Command to output file content to stdout?
The most obvious one is cat
. But, also have a look at head
and tail
. There are also other shell utillities to print a file line by line: sed
, awk
, grep
. But those are to alternate the file content or to search inside the file.
I made a few tests to estimate which is the most effective one. I run all trough strace
to see which made the least system calls. My file has 1275 lines.
awk
: 1355 system callscat
: 51 system callsgrep
: 1337 system callshead
: 93 system callstail
: 130 system callssed
: 1378 system calls
As you can see, even if cat
was designed to concatenate files, it is the fastest and most effective one. sed
, awk
and grep
printed the file line by line, that why they have more that 1275 system calls.
I know
cat
can do this, but its main purpose is to concatenate rather than just displaying the content.
The purpose of cat
is exactly that, read a file and output to stdout.
First, cat
writes to the standard output, which is not necessarily a terminal, even if cat
was typed as part of a command to an interactive shell. If you really need something to write to the terminal even when the standard output is redirected, that is not so easy (you need to specify which terminal, and there might not even be one if the command is executed from a script), though one could (ab)use the standard error output if the command is merely a part of a pipeline. But since you indicated that cat
actually does the job, I suppose you were not asking about such a situation.
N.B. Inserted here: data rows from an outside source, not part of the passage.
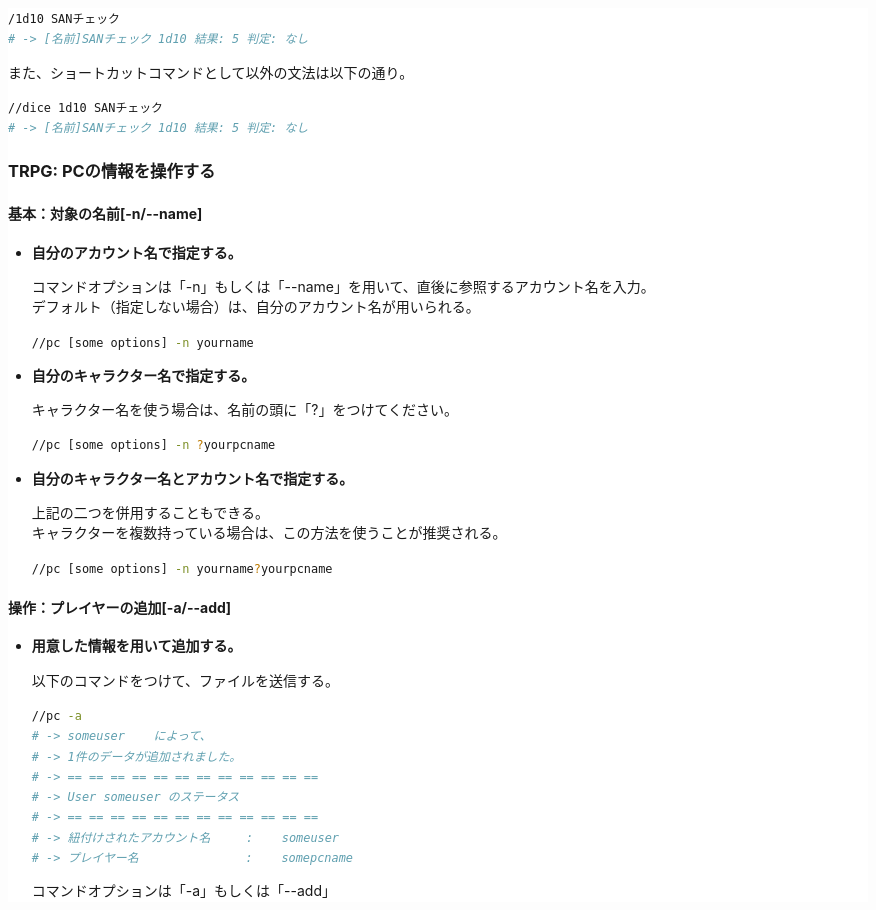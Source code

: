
 ```sh
/1d10 SANチェック
# -> [名前]SANチェック 1d10 結果: 5 判定: なし
```

また、ショートカットコマンドとして以外の文法は以下の通り。

```sh
//dice 1d10 SANチェック
# -> [名前]SANチェック 1d10 結果: 5 判定: なし
```

### TRPG: PCの情報を操作する

#### 基本：対象の名前[-n/--name]

- **自分のアカウント名で指定する。**  

  コマンドオプションは「-n」もしくは「--name」を用いて、直後に参照するアカウント名を入力。   
  デフォルト（指定しない場合）は、自分のアカウント名が用いられる。

  ```sh
  //pc [some options] -n yourname
  ```

- **自分のキャラクター名で指定する。**  
  
  キャラクター名を使う場合は、名前の頭に「?」をつけてください。

  ```sh
  //pc [some options] -n ?yourpcname
  ```

- **自分のキャラクター名とアカウント名で指定する。**  

  上記の二つを併用することもできる。  
  キャラクターを複数持っている場合は、この方法を使うことが推奨される。

  ```sh
  //pc [some options] -n yourname?yourpcname
  ```


#### 操作：プレイヤーの追加[-a/--add]
  
- **用意した情報を用いて追加する。**  

  以下のコマンドをつけて、ファイルを送信する。

  ```sh
  //pc -a 
  # -> someuser    によって、
  # -> 1件のデータが追加されました。
  # -> == == == == == == == == == == == ==
  # -> User someuser のステータス
  # -> == == == == == == == == == == == ==
  # -> 紐付けされたアカウント名　　　:    someuser
  # -> プレイヤー名　　　　　　　　　:    somepcname
  ```

  コマンドオプションは「-a」もしくは「--add」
If your purpose were to send what is written to the standard output into a pipeline, then using cat
would be eligible to the Useless Use of Cat Award, since cat file | pipeline
(where pipeline
stands for any pipeline) can be done more efficiently as <file pipeline
. But again, from your wording I deduce that this was not your intention.
So it is not so clear what you are worrying about. If you find cat
too long to type, you can define a one- or two-character alias (there are still a few such names that remain unused in standard Unix). If however you are worrying
that cat
is spending useless cycles, you shouldn't.
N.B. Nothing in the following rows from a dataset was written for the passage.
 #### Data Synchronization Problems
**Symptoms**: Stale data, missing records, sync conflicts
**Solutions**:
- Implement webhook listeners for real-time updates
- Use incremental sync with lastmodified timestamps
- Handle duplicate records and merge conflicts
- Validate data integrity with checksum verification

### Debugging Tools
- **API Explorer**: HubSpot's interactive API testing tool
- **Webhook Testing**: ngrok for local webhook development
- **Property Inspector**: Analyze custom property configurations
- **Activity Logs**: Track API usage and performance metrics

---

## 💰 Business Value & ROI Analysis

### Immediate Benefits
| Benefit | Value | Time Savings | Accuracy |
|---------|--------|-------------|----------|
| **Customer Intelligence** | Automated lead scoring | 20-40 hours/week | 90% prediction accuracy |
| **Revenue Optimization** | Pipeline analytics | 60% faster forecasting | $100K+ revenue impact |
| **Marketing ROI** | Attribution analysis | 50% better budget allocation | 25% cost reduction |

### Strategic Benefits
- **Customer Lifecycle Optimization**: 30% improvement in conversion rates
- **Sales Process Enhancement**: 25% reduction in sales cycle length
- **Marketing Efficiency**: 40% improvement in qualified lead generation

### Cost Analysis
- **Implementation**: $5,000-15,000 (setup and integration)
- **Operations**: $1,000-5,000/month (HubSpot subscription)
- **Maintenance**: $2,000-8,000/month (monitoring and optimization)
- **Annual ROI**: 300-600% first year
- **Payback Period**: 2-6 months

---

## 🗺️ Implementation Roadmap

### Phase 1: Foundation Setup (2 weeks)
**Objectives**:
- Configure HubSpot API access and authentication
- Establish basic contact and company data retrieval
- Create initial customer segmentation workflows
If there were a program null
that takes no arguments and just copies standard input to standard output (the neutral object for pipelines), you could do what you want with <file null
. There is no such program, though it would be easy to write (a C program with just a one-line main
function can do the job), but calling cat
without arguments (or cat -
if you like to be explicit) does just that.
If there were a nocat
program that takes exactly one filename argument, tries to open the file, complains it if cannot, and otherwise proceeds to copy from the file to the standard output, then that would be just what you are asking for. It is only slightly harder to write than null
, the main work being opening the file, testing, and possibly complaining (if you are meticulous, you may also want to include a test that there is exacly one argument, and complain otherwise). But again cat
, now provided with a single argument, does just that, so there is no need for any nocat
program.
Once you succeeded in writing the nocat
program, why stop at a single argument? Wrapping the code into a loop for(;*argp!=NULL;++argp)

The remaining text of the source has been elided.